* Task brief
All records below must be reproduced exactly, although any pictures they contain are to be omitted.

* Material for the task
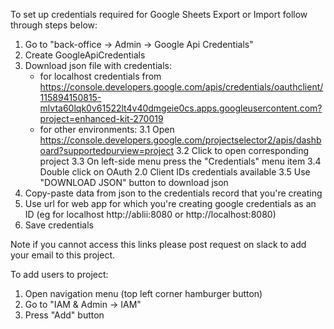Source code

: To set up credentials required for Google Sheets Export or Import follow through steps below:
1. Go to "back-office -> Admin -> Google Api Credentials"
2. Create GoogleApiCredentials
3. Download json file with credentials:
    - for localhost credentials from https://console.developers.google.com/apis/credentials/oauthclient/115894150815-mlvta60lqk0v61522lt4v40dmgeie0cs.apps.googleusercontent.com?project=enhanced-kit-270019
    - for other environments:
      3.1 Open https://console.developers.google.com/projectselector2/apis/dashboard?supportedpurview=project
      3.2 Click to open corresponding project
      3.3 On left-side menu press the "Credentials" menu item
      3.4 Double click on OAuth 2.0 Client IDs credentials available
      3.5 Use "DOWNLOAD JSON" button to download json
4. Copy-paste data from json to the credentials record that you're creating
5. Use url for web app for which you're creating google credentials as an ID (eg for localhost http://ablii:8080 or http://localhost:8080)
6. Save credentials


Note if you cannot access this links please post request on slack to add your email to this project.

To add users to project:
1. Open navigation menu (top left corner hamburger button)
2. Go to "IAM & Admin -> IAM"
3. Press "Add" button

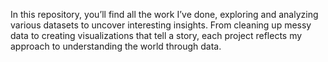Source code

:  In this repository, you’ll find all the work I’ve done, exploring and analyzing various datasets to uncover interesting insights. From cleaning up messy data to creating visualizations that tell a story, each project reflects my approach to understanding the world through data.
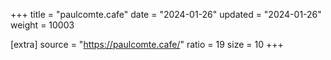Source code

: +++
title = "paulcomte.cafe"
date = "2024-01-26"
updated = "2024-01-26"
weight = 10003

[extra]
source = "https://paulcomte.cafe/"
ratio = 19
size = 10
+++
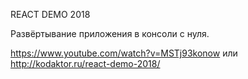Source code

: REACT DEMO 2018

Развёртывание приложения в консоли с нуля.

https://www.youtube.com/watch?v=MSTj93konow или http://kodaktor.ru/react-demo-2018/ 
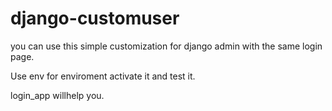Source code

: # django-customuser
you can use this simple customization for django admin with the same login page.

Use env for enviroment activate it and test it.

login_app willhelp you.
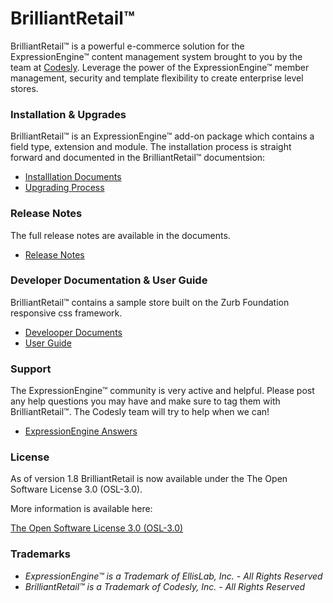 # BrilliantRetail&trade; 

BrilliantRetail&trade; is a powerful e-commerce solution for the ExpressionEngine&trade; content management system brought to you by the team at [Codesly](http://codesly.com). Leverage the power of the ExpressionEngine&trade; member management, security and template flexibility to create enterprise level stores. 

### Installation & Upgrades 

BrilliantRetail&trade; is an ExpressionEngine&trade; add-on package which contains a field type, extension and module. The installation process is straight forward and documented in the BrilliantRetail&trade; documentsion:

* [Installlation Documents](http://docs.BrilliantRetail.com/1-documentation/1-installation-%26-upgrades/index.html)
* [Upgrading Process](http://docs.BrilliantRetail.com/1-documentation/1-installation-%26-upgrades/index.html###upgrading)

### Release Notes

The full release notes are available in the documents.

* [Release Notes](http://docs.BrilliantRetail.com/5-release-notes/index.html)

### Developer Documentation & User Guide

BrilliantRetail&trade; contains a sample store built on the Zurb Foundation responsive css framework. 

* [Develooper Documents](http://docs.BrilliantRetail.com/1-documentation/index.html)
* [User Guide](http://docs.BrilliantRetail.com/2-the-control-panel/index.html)

### Support

The ExpressionEngine&trade; community is very active and helpful. Please post any help questions you may have and make sure to tag them with BrilliantRetail&trade;. The Codesly team will try to help when we can! 

* [ExpressionEngine Answers](http://ExpressionEngine.stackexchange.com/questions/tagged/BrilliantRetail)

### License

As of version 1.8 BrilliantRetail is now available under the The Open Software License 3.0 (OSL-3.0).

More information is available here:

[The Open Software License 3.0 (OSL-3.0)](http://opensource.org/licenses/OSL-3.0)

### Trademarks

* *ExpressionEngine&trade; is a Trademark of  EllisLab, Inc. - All Rights Reserved*
* *BrilliantRetail&trade; is a Trademark of Codesly, Inc. - All Rights Reserved*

* Answer to the problem
Source code

: To set up credentials required for Google Sheets Export or Import follow through steps below:
1. Go to "back-office -> Admin -> Google Api Credentials"
2. Create GoogleApiCredentials
3. Download json file with credentials:
    - for localhost credentials from https://console.developers.google.com/apis/credentials/oauthclient/115894150815-mlvta60lqk0v61522lt4v40dmgeie0cs.apps.googleusercontent.com?project=enhanced-kit-270019
    - for other environments:
      3.1 Open https://console.developers.google.com/projectselector2/apis/dashboard?supportedpurview=project
      3.2 Click to open corresponding project
      3.3 On left-side menu press the "Credentials" menu item
      3.4 Double click on OAuth 2.0 Client IDs credentials available
      3.5 Use "DOWNLOAD JSON" button to download json
4. Copy-paste data from json to the credentials record that you're creating
5. Use url for web app for which you're creating google credentials as an ID (eg for localhost http://ablii:8080 or http://localhost:8080)
6. Save credentials


Note if you cannot access this links please post request on slack to add your email to this project.

To add users to project:
1. Open navigation menu (top left corner hamburger button)
2. Go to "IAM & Admin -> IAM"
3. Press "Add" button

Source code

:  In this repository, you’ll find all the work I’ve done, exploring and analyzing various datasets to uncover interesting insights. From cleaning up messy data to creating visualizations that tell a story, each project reflects my approach to understanding the world through data.
Source code

: +++
title = "paulcomte.cafe"
date = "2024-01-26"
updated = "2024-01-26"
weight = 10003

[extra]
source = "https://paulcomte.cafe/"
ratio = 19
size = 10
+++
Source code

: REACT DEMO 2018

Развёртывание приложения в консоли с нуля.

https://www.youtube.com/watch?v=MSTj93konow или http://kodaktor.ru/react-demo-2018/ 
Source code

: # django-customuser
you can use this simple customization for django admin with the same login page.

Use env for enviroment activate it and test it.

login_app willhelp you.
 # BrilliantRetail&trade; 

BrilliantRetail&trade; is a powerful e-commerce solution for the ExpressionEngine&trade; content management system brought to you by the team at [Codesly](http://codesly.com). Leverage the power of the ExpressionEngine&trade; member management, security and template flexibility to create enterprise level stores. 

### Installation & Upgrades 

BrilliantRetail&trade; is an ExpressionEngine&trade; add-on package which contains a field type, extension and module. The installation process is straight forward and documented in the BrilliantRetail&trade; documentsion:

* [Installlation Documents](http://docs.BrilliantRetail.com/1-documentation/1-installation-%26-upgrades/index.html)
* [Upgrading Process](http://docs.BrilliantRetail.com/1-documentation/1-installation-%26-upgrades/index.html###upgrading)

### Release Notes

The full release notes are available in the documents.

* [Release Notes](http://docs.BrilliantRetail.com/5-release-notes/index.html)

### Developer Documentation & User Guide

BrilliantRetail&trade; contains a sample store built on the Zurb Foundation responsive css framework. 

* [Develooper Documents](http://docs.BrilliantRetail.com/1-documentation/index.html)
* [User Guide](http://docs.BrilliantRetail.com/2-the-control-panel/index.html)

### Support

The ExpressionEngine&trade; community is very active and helpful. Please post any help questions you may have and make sure to tag them with BrilliantRetail&trade;. The Codesly team will try to help when we can! 

* [ExpressionEngine Answers](http://ExpressionEngine.stackexchange.com/questions/tagged/BrilliantRetail)

### License

As of version 1.8 BrilliantRetail is now available under the The Open Software License 3.0 (OSL-3.0).

More information is available here:

[The Open Software License 3.0 (OSL-3.0)](http://opensource.org/licenses/OSL-3.0)

### Trademarks

* *ExpressionEngine&trade; is a Trademark of  EllisLab, Inc. - All Rights Reserved*
* *BrilliantRetail&trade; is a Trademark of Codesly, Inc. - All Rights Reserved*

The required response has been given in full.